DID THE DEFENDANT COMMIT THE OFFENCE OF MURDER?
[120] I have already determined that the Crown has proved the actus reus of the offence, and has proved the causation element of the offence. Thus, I find that the Crown has proved culpable homicide within the meaning of the Criminal Code.
[121] The next question is whether the Crown has proved the intention element for murder. Section 229 of the Criminal Code states that culpable homicide is murder where the person who causes the death of a human being, (i) means to cause the death, or (ii) means to cause bodily harm that he knows is likely to cause the death, and is reckless whether death ensues or not.
[122] In the present case there is no direct evidence of the defendant’s intention, and therefore I must consider whether I can infer an intention to commit murder from the established circumstantial evidence.

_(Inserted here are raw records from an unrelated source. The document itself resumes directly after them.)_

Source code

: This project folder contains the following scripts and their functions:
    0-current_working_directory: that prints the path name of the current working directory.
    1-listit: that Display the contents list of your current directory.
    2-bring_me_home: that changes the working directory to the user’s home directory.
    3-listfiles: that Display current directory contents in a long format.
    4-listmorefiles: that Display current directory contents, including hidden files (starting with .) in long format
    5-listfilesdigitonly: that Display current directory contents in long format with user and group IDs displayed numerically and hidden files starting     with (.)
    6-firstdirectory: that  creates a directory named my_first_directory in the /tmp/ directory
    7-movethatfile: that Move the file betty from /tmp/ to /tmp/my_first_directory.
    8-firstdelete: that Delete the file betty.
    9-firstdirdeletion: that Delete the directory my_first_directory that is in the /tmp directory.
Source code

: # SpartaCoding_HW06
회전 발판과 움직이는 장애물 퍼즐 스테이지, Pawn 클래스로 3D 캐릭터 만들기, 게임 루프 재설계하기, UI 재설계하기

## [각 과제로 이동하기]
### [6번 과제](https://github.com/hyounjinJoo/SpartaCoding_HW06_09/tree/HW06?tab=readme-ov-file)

[123] I am bound by the decision in R. v. Villaroman, 2016 SCC 33, [2016] 1 S.C.R. 1000, in which the Supreme Court of Canada addressed the appropriate way to consider whether the Crown has proved its case beyond a reasonable doubt where one or more elements of the offence depends exclusively or largely on circumstantial evidence. The court held that a trial judge can only find that the Crown has proved the contentious elements beyond a reasonable doubt if an inference of guilt is the only reasonable or rational inference that can be drawn from the circumstantial evidence. See Villaroman at paras. 30 and 41.

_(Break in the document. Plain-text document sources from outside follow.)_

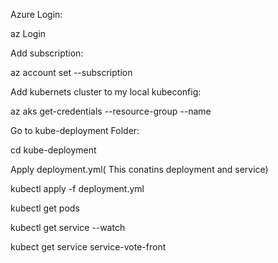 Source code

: Azure Login:

az Login

Add subscription:

az account set --subscription <SUB-ID>



Add kubernets cluster to my local kubeconfig:

az aks get-credentials --resource-group <RG-NAME> --name <CLUSTER-NAME>


Go to kube-deployment Folder:

cd kube-deployment

Apply deployment.yml( This conatins deployment and service)


kubectl apply -f deployment.yml


kubectl get pods

kubectl get service --watch

kubect get service service-vote-front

[124] I also rely on the case of R. v. Seymour, 1996 201 (SCC), [1996] 2 S.C.R. 252at paras. 19-23, in which the Supreme Court of Canada affirmed that a common sense inference may be drawn to the effect that a sober and sane person intends the natural and probable consequences of his or her actions. That is, if a person acts in a manner that produces certain and predictable consequences, it may be reasonable to infer that the person intended those consequences.

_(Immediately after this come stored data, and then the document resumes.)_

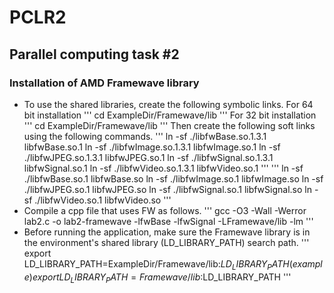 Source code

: # PCLR2
## Parallel computing task #2
### Installation of AMD Framewave library
- To use the shared libraries, create the following symbolic links.
        For 64 bit installation
        '''
            cd ExampleDir/Framewave/lib
        '''
        For 32 bit installation
        '''
            cd ExampleDir/Framewave/lib
        '''
        Then create the following soft links using the following commands. 
        '''
        ln -sf ./libfwBase.so.1.3.1 libfwBase.so.1
        ln -sf ./libfwImage.so.1.3.1 libfwImage.so.1
        ln -sf ./libfwJPEG.so.1.3.1 libfwJPEG.so.1
        ln -sf ./libfwSignal.so.1.3.1 libfwSignal.so.1
        ln -sf ./libfwVideo.so.1.3.1 libfwVideo.so.1
        '''
        '''
        ln -sf ./libfwBase.so.1 libfwBase.so
        ln -sf ./libfwImage.so.1 libfwImage.so
        ln -sf ./libfwJPEG.so.1 libfwJPEG.so
        ln -sf ./libfwSignal.so.1 libfwSignal.so
        ln -sf ./libfwVideo.so.1 libfwVideo.so
        '''
- Compile a cpp file that uses FW as follows.
'''
         gcc -O3 -Wall -Werror lab2.c -o lab2-framewave -lfwBase -lfwSignal -LFramewave/lib -lm
'''
- Before running the application, make sure the Framewave library is in the environment's shared library (LD_LIBRARY_PATH) search path.
'''
         export LD_LIBRARY_PATH=ExampleDir/Framewave/lib:$LD_LIBRARY_PATH
         (example)
         export LD_LIBRARY_PATH=Framewave/lib:$LD_LIBRARY_PATH
'''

[125] This common sense inference is not a presumption, but it is a reasonable inference that may be drawn after a consideration of all of the evidence, including any factors that may affect the defendant’s state of mind and thus his ability to foresee the consequences of his actions. See Seymour at para. 23 and R. v. Giannotti, [1956] O.J. No. 539 at paras. 39-40.
[126] Therefore, I must assess the circumstantial evidence in this case in light of the defendant’s mental health issues. As I have discussed, these mental health issues led to, or influenced, the defendant’s motive for the offence. Even though the defendant’s motive was based on a false belief, I find that Mr. Tkachyk wanted to kill or harm Ms. Hampson in order to stop her from putting him in a home.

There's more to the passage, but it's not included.